What’s on my Palm (2019 edition)
Here are some applications I use on my Palm Tungsten E.
This serves decently as a basic scientific calculator. You can set variables as well, and it will save these to your Memo Pad.
Sega Swirl Lite
Fun puzzle game. The demo only has two levels and it doesn’t appear that the full version has been surfaced recently. Also available on PC and Dreamcast, with the latter version featuring Comic Sans MS and a snek. That’s clearly the definitive version, but this suffices.
Documents to Go
This was preloaded on a bunch of devices in the era. It brings Word, Excel, PowerPoint and an image viewer to this model. It requires some 3rd party software to HotSync, but it’s alright and the image viewing alone makes it worth it, since this model runs OS 4, which doesn’t have a native gallery feature.
It’s the original SimCity but portable. The touchscreen usage is eh, but overall good. Features sounds and a decent interface nonetheless.
This completely replaces the built-in Palm OS launcher and I’d say it does an excellent job at it. Themes, dragging and dropping to perform certain actions, and tabs make this a versatile replacement. A must.
A Word on AvantGo
AvantGo was slick. It could update certain “channels” every time you ran a HotSync and make them available offline. For a time, this way the best way to access internet content on your PDA. Unfortunately, however, the service closed, the enterprise server software hasn’t surfaced, and we don’t have a good idea how the service worked internally, meaning that unless something comes up, a replacement service is not likely. In the meantime, there is iSilo, but that is a commercial product and not all sites work with its companion application, iSilo X.
What is Gopher?
Editor’s note: A little bit here later made its way to my Gopher is Not the Web post in June 2019. The following’s pretty scattered, as most of my jotdowns are.
Gopher is an internet protocol, like HTTP (which serves as the backbone of the Web) and FTP. Gopher is not the Web, and is not indexed by Web search engines.
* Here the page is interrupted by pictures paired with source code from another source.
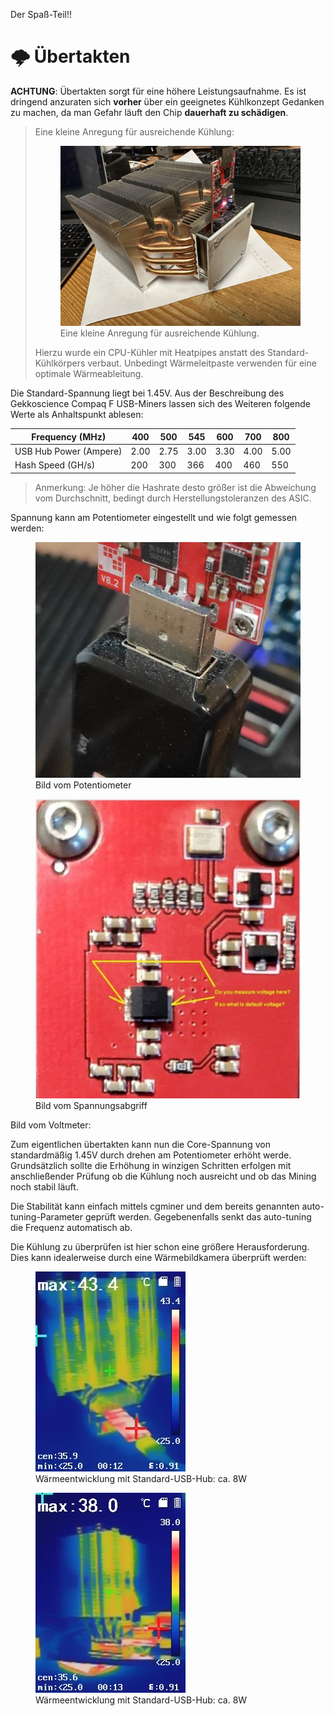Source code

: Der Spaß-Teil!!

# 🌩 Übertakten

**ACHTUNG**: Übertakten sorgt für eine höhere Leistungsaufnahme. Es ist dringend anzuraten sich **vorher** über ein geeignetes Kühlkonzept Gedanken zu machen, da man Gefahr läuft den Chip **dauerhaft zu schädigen**.

> Eine kleine Anregung für ausreichende Kühlung:
> <figure><img src="../.gitbook/assets/Kühlkörper.jpg" alt="Kühlkörper"><figcaption>Eine kleine Anregung für ausreichende Kühlung.</figcaption></figure>
> Hierzu wurde ein CPU-Kühler mit Heatpipes anstatt des Standard-Kühlkörpers verbaut. Unbedingt Wärmeleitpaste verwenden für eine optimale Wärmeableitung.

Die Standard-Spannung liegt bei 1.45V. Aus der Beschreibung des Gekkoscience Compaq F USB-Miners lassen sich des Weiteren folgende Werte als Anhaltspunkt ablesen:

| Frequency (MHz)        | 400  | 500  | 545  | 600  | 700  | 800  |
| ---------------------- | ---- | ---- | ---- | ---- | ---- | ---- |
| USB Hub Power (Ampere) | 2.00 | 2.75 | 3.00 | 3.30 | 4.00 | 5.00 |
| Hash Speed (GH/s)      | 200  | 300  | 366  | 400  | 460  | 550  |

> Anmerkung: Je höher die Hashrate desto größer ist die Abweichung vom Durchschnitt, bedingt durch Herstellungstoleranzen des ASIC.

Spannung kann am Potentiometer eingestellt und wie folgt gemessen werden:
<figure><img src="../.gitbook/assets/Potentiometer.JPG" alt="Potentiometer"><figcaption>Bild vom Potentiometer</figcaption></figure>

<figure><img src="../.gitbook/assets/Spannungsabgriff.JPG" alt="Spannungsabgriff"><figcaption>Bild vom Spannungsabgriff</figcaption></figure>

Bild vom Voltmeter:


Zum eigentlichen übertakten kann nun die Core-Spannung von standardmäßig 1.45V durch drehen am Potentiometer erhöht werde. Grundsätzlich sollte die Erhöhung in winzigen Schritten erfolgen mit anschließender Prüfung ob die Kühlung noch ausreicht und ob das Mining noch stabil läuft.

Die Stabilität kann einfach mittels cgminer und dem bereits genannten auto-tuning-Parameter geprüft werden. Gegebenenfalls senkt das auto-tuning die Frequenz automatisch ab.

Die Kühlung zu überprüfen ist hier schon eine größere Herausforderung. Dies kann idealerweise durch eine Wärmebildkamera überprüft werden:

<figure><img src="../.gitbook/assets/IMG-1181.JPG" alt=""><figcaption>Wärmeentwicklung mit Standard-USB-Hub: ca. 8W</figcaption></figure>

<figure><img src="../.gitbook/assets/IMG-1183.JPG" alt=""><figcaption>Wärmeentwicklung mit Standard-USB-Hub: ca. 8W</figcaption></figure>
And the Web is not equal to the internet; it instead builds on it with its own protocol, like Gopher, FTP, IRC etc. do. To fill the gap of searching the many Gopher servers available, there are search engines available for it.
Gopher should not be considered a lesser HTTP or Web, but more like an improved FTP. It offers a quick and easy way to find and retrieve resources on the internet.
Each Gopher server is made up of several menus with “selectors”, that link either to other menus or files. At the minimum, a Gopher menu is a list of files and folders. However, Gopher menus are flexible: a selector can have display text separate from where the selector links to, and they were designed in a forward-compatible way. Since the original standard, information text, URL links, and more file types have been implemented into clients. The result is a very easy to navigate interface.
Gopher’s forward-compatible nature means that any well-formed Gopher menu should display more or less correctly on any client, regardless of age. For example, when Gopher+ was proposed as a specification, it did not have to rework how menus behaved, instead only taking advantage of an extra field in selectors signifying support that would have been ignored in non-Gopher+ enabled clients. More recently, URL links have both client-side and server-side implementations for old clients. And information selectors, when rendered by a client that doesn’t support them display as a file that could at worst lead to a fake domain name when clicked on. Gopher can be used on the oldest of PCs (Macintosh System 6 and Windows 3.1 included!) without difficulty.
Gopher, from the beginning, has supported sending a search request to servers by means of the “7” item type. Just choosing a selector of this type will pull up a search dialog in your client. After typing it in, the client will send it along with the resource path to the server. While this is meant for searching servers, it also has been (ab)used in various ways: creation of ASCII text art through a Figlet gateway, link shortening, and even a playable version of Zork.
There is a wealth of information on Gopher: personal burrows and sites, software, articles, weather, full books from Project Gutenburg, and not to mention multimedia: audio, video, and images. Gopher is no means limited by age from delivering any type of file.